What you will do ->
This task calls for copying every line of the records that includes the word "between".

Given entries ->

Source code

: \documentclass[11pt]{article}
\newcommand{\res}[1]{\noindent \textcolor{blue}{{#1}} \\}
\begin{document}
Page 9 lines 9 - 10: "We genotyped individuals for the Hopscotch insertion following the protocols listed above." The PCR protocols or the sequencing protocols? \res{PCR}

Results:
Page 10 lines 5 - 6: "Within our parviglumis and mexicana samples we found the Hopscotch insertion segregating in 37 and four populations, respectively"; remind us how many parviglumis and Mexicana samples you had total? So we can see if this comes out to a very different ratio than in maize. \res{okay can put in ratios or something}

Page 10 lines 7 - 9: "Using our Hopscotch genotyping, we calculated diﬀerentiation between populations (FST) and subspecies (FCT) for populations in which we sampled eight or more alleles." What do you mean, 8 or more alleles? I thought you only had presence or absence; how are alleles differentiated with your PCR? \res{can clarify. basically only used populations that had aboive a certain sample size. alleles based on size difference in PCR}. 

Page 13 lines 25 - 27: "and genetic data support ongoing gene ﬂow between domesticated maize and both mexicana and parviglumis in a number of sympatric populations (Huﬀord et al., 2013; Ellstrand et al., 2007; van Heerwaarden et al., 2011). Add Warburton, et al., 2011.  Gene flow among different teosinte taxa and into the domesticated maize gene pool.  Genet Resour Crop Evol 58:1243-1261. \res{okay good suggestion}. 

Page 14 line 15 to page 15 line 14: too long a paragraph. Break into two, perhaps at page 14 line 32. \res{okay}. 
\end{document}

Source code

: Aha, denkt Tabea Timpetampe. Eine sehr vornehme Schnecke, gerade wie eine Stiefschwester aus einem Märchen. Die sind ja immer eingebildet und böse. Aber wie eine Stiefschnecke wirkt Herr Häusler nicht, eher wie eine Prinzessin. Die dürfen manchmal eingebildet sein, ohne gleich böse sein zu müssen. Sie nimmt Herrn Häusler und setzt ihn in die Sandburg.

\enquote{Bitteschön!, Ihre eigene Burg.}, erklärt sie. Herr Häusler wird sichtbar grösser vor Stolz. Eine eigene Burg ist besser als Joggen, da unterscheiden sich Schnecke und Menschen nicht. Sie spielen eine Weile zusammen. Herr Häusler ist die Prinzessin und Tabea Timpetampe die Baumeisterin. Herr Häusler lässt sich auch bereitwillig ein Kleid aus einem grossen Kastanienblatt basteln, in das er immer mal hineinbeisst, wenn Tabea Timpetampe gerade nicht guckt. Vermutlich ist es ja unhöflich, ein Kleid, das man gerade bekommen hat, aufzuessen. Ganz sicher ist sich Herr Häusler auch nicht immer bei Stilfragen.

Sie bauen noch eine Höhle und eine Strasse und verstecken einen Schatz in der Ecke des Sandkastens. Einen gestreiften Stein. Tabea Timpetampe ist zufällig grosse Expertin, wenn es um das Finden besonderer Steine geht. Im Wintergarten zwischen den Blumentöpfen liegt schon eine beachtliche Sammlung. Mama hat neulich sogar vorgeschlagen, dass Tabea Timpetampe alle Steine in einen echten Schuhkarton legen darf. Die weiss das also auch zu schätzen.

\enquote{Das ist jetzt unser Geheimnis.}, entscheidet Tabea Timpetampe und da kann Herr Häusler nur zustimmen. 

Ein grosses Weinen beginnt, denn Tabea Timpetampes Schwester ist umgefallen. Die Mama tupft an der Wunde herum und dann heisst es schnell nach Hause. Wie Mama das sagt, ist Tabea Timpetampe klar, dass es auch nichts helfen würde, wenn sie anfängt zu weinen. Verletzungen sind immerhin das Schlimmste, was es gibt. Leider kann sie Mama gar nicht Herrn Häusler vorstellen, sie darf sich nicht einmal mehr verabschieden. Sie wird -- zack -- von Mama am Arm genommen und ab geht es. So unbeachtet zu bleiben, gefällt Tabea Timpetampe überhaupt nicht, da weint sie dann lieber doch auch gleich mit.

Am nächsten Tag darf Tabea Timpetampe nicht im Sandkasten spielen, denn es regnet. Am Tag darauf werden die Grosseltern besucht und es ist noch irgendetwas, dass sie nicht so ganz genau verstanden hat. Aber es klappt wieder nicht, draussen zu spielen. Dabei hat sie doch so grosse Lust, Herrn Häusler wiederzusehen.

Task solution ->
Page 10 lines 7 - 9: "Using our Hopscotch genotyping, we calculated diﬀerentiation between populations (FST) and subspecies (FCT) for populations in which we sampled eight or more alleles." What do you mean, 8 or more alleles? I thought you only had presence or absence; how are alleles differentiated with your PCR? \res{can clarify. basically only used populations that had aboive a certain sample size. alleles based on size difference in PCR}. 
Page 13 lines 25 - 27: "and genetic data support ongoing gene ﬂow between domesticated maize and both mexicana and parviglumis in a number of sympatric populations (Huﬀord et al., 2013; Ellstrand et al., 2007; van Heerwaarden et al., 2011). Add Warburton, et al., 2011.  Gene flow among different teosinte taxa and into the domesticated maize gene pool.  Genet Resour Crop Evol 58:1243-1261. \res{okay good suggestion}. 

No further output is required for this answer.